Example: Run a custom SQL workload

Preparation

clone repository
pip install requirements
rename k8s-cluster.config to cluster.config
replace inside that file where to store the results locally

'resultfolder': '/home/myself/benchmarks',

replace namespace of your K8s context here

'context': {
    'dummy': {
        'namespace': 'dummy',
        'clustername': 'Dummy',
        'service_sut': '{service}.{namespace}.svc.cluster.local',
        'port': 9091, # K8s: Local port for connecting via JDBC after port forwarding
    },
},

add inside docker section infos how to connect to DBMS (keep key Dummy here, adjust all the rest)

'Dummy': {
    'loadData': '',
    'delay_prepare': 0,
    'template': {
        'version': 'v1.0',
        'alias': 'Dummy',
        'docker_alias': 'ABC',
         'JDBC': {
            'driver': "com.yugabyte.Driver",
            'auth': ["yugabyte", ""],
            'url': 'jdbc:yugabytedb://yb-tserver-service.perdelt.svc.cluster.local:5433/yugabyte?load-balance=true',
            'jar': 'jdbc-yugabytedb-42.3.5-yb-2.jar'
        }
    },
    'logfile': '/usr/local/data/logfile',
    'datadir': '/var/lib/postgresql/data/',
    'priceperhourdollar': 0.0,
},

overwrite file queries.config in experiments/example with custom file
cluster needs a PV bexhoma-results created via k8s/pvc-bexhoma-results.yml or similarly

Run Experiment

Example: Run python example.py run -dbms Dummy -ne 5 to run experiment with 5 parallel benchmarkers.

Background Information

The script installs a dashboard container (if not already installed). This connects to a PV bexhoma-results. Measurements are stored, merged and aggregated there.
The script installs a messagequeue container (if not already installed). Components are synched to start at the same second using a Redis queue inside that container.
The script installs a Dummy DBMS according to k8s/deploymenttemplate-Dummy.yml. This is just a lightweight busybox container running an endless sleep. Bexhoma writes status information about the components to the benchmarked DBMS container. If the DBMS is not managed by bexhoma, we need such a Dummy container otherwise. The container will be removed automatically after experiment has finished.

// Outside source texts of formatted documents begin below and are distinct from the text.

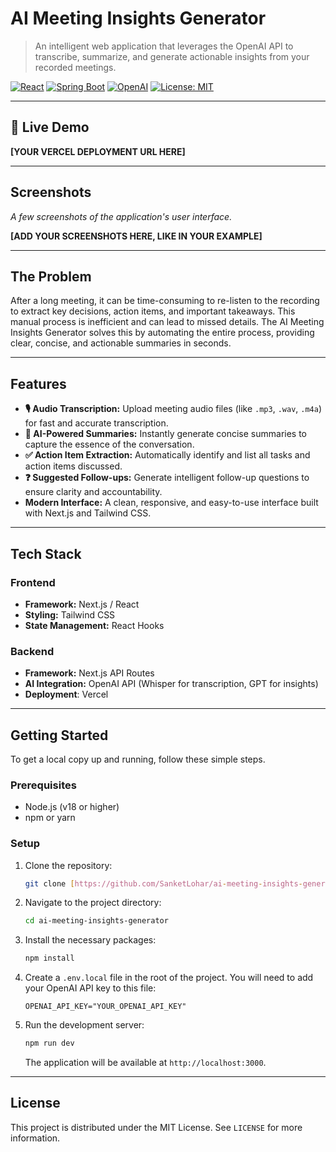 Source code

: # AI Meeting Insights Generator 

> An intelligent web application that leverages the OpenAI API to transcribe, summarize, and generate actionable insights from your recorded meetings.

[![React](https://img.shields.io/badge/React-20232A?style=for-the-badge&logo=react&logoColor=61DAFB)](https://reactjs.org/)
[![Spring Boot](https://img.shields.io/badge/Spring_Boot-F2F4F9?style=for-the-badge&logo=spring&logoColor=6DB33F)](https://spring.io/projects/spring-boot)
[![OpenAI](https://img.shields.io/badge/OpenAI-412991?style=for-the-badge&logo=openai&logoColor=white)](https://openai.com/)
[![License: MIT](https://img.shields.io/badge/License-MIT-yellow.svg?style=for-the-badge)](https://opensource.org/licenses/MIT)

---

## 🚀 Live Demo

**[YOUR VERCEL DEPLOYMENT URL HERE]**

---

## Screenshots

*A few screenshots of the application's user interface.*

**[ADD YOUR SCREENSHOTS HERE, LIKE IN YOUR EXAMPLE]**

---

##  The Problem

After a long meeting, it can be time-consuming to re-listen to the recording to extract key decisions, action items, and important takeaways. This manual process is inefficient and can lead to missed details. The AI Meeting Insights Generator solves this by automating the entire process, providing clear, concise, and actionable summaries in seconds.

---

## Features

* **🎙️ Audio Transcription:** Upload meeting audio files (like `.mp3`, `.wav`, `.m4a`) for fast and accurate transcription.
* **🤖 AI-Powered Summaries:** Instantly generate concise summaries to capture the essence of the conversation.
* **✅ Action Item Extraction:** Automatically identify and list all tasks and action items discussed.
* **❓ Suggested Follow-ups:** Generate intelligent follow-up questions to ensure clarity and accountability.
* **Modern Interface:** A clean, responsive, and easy-to-use interface built with Next.js and Tailwind CSS.

---

## Tech Stack

### Frontend
* **Framework:** Next.js / React
* **Styling:** Tailwind CSS
* **State Management:** React Hooks

### Backend
* **Framework:** Next.js API Routes
* **AI Integration:** OpenAI API (Whisper for transcription, GPT for insights)
* **Deployment**: Vercel

---

## Getting Started

To get a local copy up and running, follow these simple steps.

### Prerequisites

* Node.js (v18 or higher)
* npm or yarn

### Setup

1.  Clone the repository:
    ```sh
    git clone [https://github.com/SanketLohar/ai-meeting-insights-generator.git](https://github.com/SanketLohar/ai-meeting-insights-generator.git)
    ```
2.  Navigate to the project directory:
    ```sh
    cd ai-meeting-insights-generator
    ```
3.  Install the necessary packages:
    ```sh
    npm install
    ```
4.  Create a `.env.local` file in the root of the project. You will need to add your OpenAI API key to this file:
    ```env
    OPENAI_API_KEY="YOUR_OPENAI_API_KEY"
    ```
5.  Run the development server:
    ```sh
    npm run dev
    ```
    The application will be available at `http://localhost:3000`.

---

## License

This project is distributed under the MIT License. See `LICENSE` for more information.
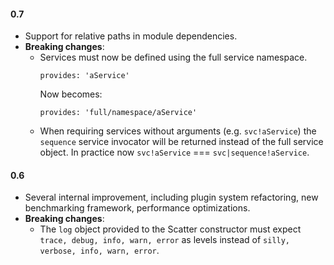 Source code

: 
#### 0.7

* Support for relative paths in module dependencies.
* **Breaking changes**:
    * Services must now be defined using the full service namespace.
      ```
      provides: 'aService'
      ```
      Now becomes:
      ```
      provides: 'full/namespace/aService'
      ```
    * When requiring services without arguments (e.g. `svc!aService`) the `sequence` 
      service invocator will be returned instead of the full service object. 
      In practice now `svc!aService` === `svc|sequence!aService`.

#### 0.6

* Several internal improvement, including plugin system refactoring, new benchmarking framework, performance optimizations.
* **Breaking changes**:
  * The `log` object provided to the Scatter constructor must expect `trace, debug, info, warn, error` as levels instead of `silly, verbose, info, warn, error`.
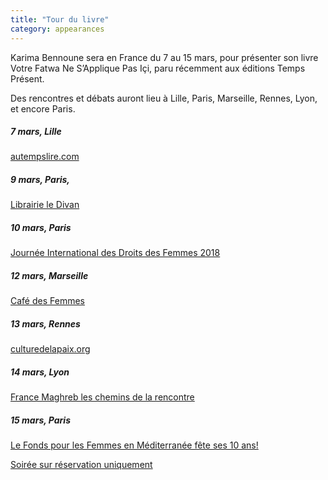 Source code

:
 ```yaml
---
title: "Tour du livre"
category: appearances
---
```

Karima Bennoune sera en France ​du 7​ au ​15 mars​,​ pour présenter son livre Votre Fatwa Ne S’Applique Pas Içi, paru ​récemment ​​aux éditions Temps Présent.   ​

Des rencontres et débats auront lieu à ​Lille, ​Paris, Marseille, ​ Rennes​, ​Lyon, et encore Paris.


##### 7 mars, Lille
[autempslire.com](https://autempslire.com/)

##### 9 mars, Paris,
[Librairie le Divan](https://www.facebook.com/events/180344242732176/)


##### 10 mars, Paris
[Journée International des Droits des Femmes 2018](/uploads/Tract-10-mars-2018-Zumba-et-conference-debat.pdf)


##### 12 mars, Marseille
[Café des Femmes](https://www.karimabennoune.com/uploads/cafe-des-femmes-karima-bennoune-12-mars.pdf)


##### 13 mars, Rennes
[culturedelapaix.org](http://culturedelapaix.org/blogs/Rennes/2018/02/28/karima-bennoune-a-sciences-po-rennes-le-13-mars-2018/)

##### 14 mars, Lyon
[France Maghreb les chemins de la rencontre](https://www.karimabennoune.com/uploads/flyer_KarimaBennoune.pdf)

##### 15 mars, Paris
[Le Fonds pour les Femmes en Méditerranée fête ses 10 ans!](http://www.medwomensfund.org/fr/Evenements_2018.html)

[Soirée sur réservation uniquement](https://framaforms.org/reservation-rencontre-avec-karima-bennoune-1519728053)
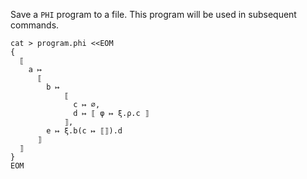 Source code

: Save a `PHI` program to a file.
This program will be used in subsequent commands.

```$
cat > program.phi <<EOM
{
  ⟦
    a ↦
      ⟦
        b ↦
            ⟦
              c ↦ ∅,
              d ↦ ⟦ φ ↦ ξ.ρ.c ⟧
            ⟧,
        e ↦ ξ.b(c ↦ ⟦⟧).d
      ⟧
  ⟧
}
EOM
```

The DBMSBenchmarker Docker container needs to have the required JDBC driver included.

Currently, the image contains the following:

######### Specific version of PostgreSQL JDBC #########
RUN wget https://jdbc.postgresql.org/download/postgresql-42.5.0.jar --no-check-certificate
RUN cp postgresql-42.5.0.jar jars/postgresql-42.5.0.jar

######### Specific version of MySQL JDBC #########
RUN wget https://dev.mysql.com/get/Downloads/Connector-J/mysql-connector-j-8.0.31.tar.gz
RUN tar -zxvf mysql-connector-j-8.0.31.tar.gz
RUN cp mysql-connector-j-8.0.31/mysql-connector-j-8.0.31.jar jars/mysql-connector-j-8.0.31.jar

######### Specific version of MariaDB JDBC #########
RUN wget https://dlm.mariadb.com/2678616/Connectors/java/connector-java-3.1.0/mariadb-java-client-3.1.0.jar
RUN cp mariadb-java-client-3.1.0.jar jars/mariadb-java-client-3.1.0.jar

######### Specific version of MonetDB JDBC #########
RUN wget https://www.monetdb.org/downloads/Java/archive/monetdb-jdbc-3.2.jre8.jar --no-check-certificate
RUN cp monetdb-jdbc-3.2.jre8.jar jars/monetdb-jdbc-3.2.jre8.jar

######### Specific version of MonetDB JDBC #########
RUN wget https://www.monetdb.org/downloads/Java/monetdb-jdbc-3.3.jre8.jar --no-check-certificate
RUN cp monetdb-jdbc-3.3.jre8.jar jars/monetdb-jdbc-3.3.jre8.jar

######### Specific version of SingleStore JDBC #########
RUN wget https://github.com/memsql/S2-JDBC-Connector/releases/download/v1.1.4/singlestore-jdbc-client-1.1.4.jar
RUN cp singlestore-jdbc-client-1.1.4.jar jars/singlestore-jdbc-client-1.1.4.jar

######### Specific version of Kinetica JDBC #########
RUN wget https://github.com/kineticadb/kinetica-client-jdbc/archive/refs/tags/v7.1.8.7.tar.gz
RUN tar -zxvf v7.1.8.7.tar.gz
RUN cp kinetica-client-jdbc-7.1.8.7/kinetica-jdbc-7.1.8.7-jar-with-dependencies.jar jars/kinetica-jdbc-7.1.8.7-jar-with-dependencies.jar

######### Specific version of YugabyteDB JDBC #########
RUN wget https://github.com/yugabyte/pgjdbc/releases/download/v42.3.5-yb-2/jdbc-yugabytedb-42.3.5-yb-2.jar
RUN cp jdbc-yugabytedb-42.3.5-yb-2.jar jars/jdbc-yugabytedb-42.3.5-yb-2.jar

Status and Evaluation

You can see the status of running experiments via bexperiments status

Finished experiments can be inspected locally or using the dashboard container. bexperiments dashboard forwards to dashboard to localhost:8888. You can connect to a Jupyter server there (password is admin).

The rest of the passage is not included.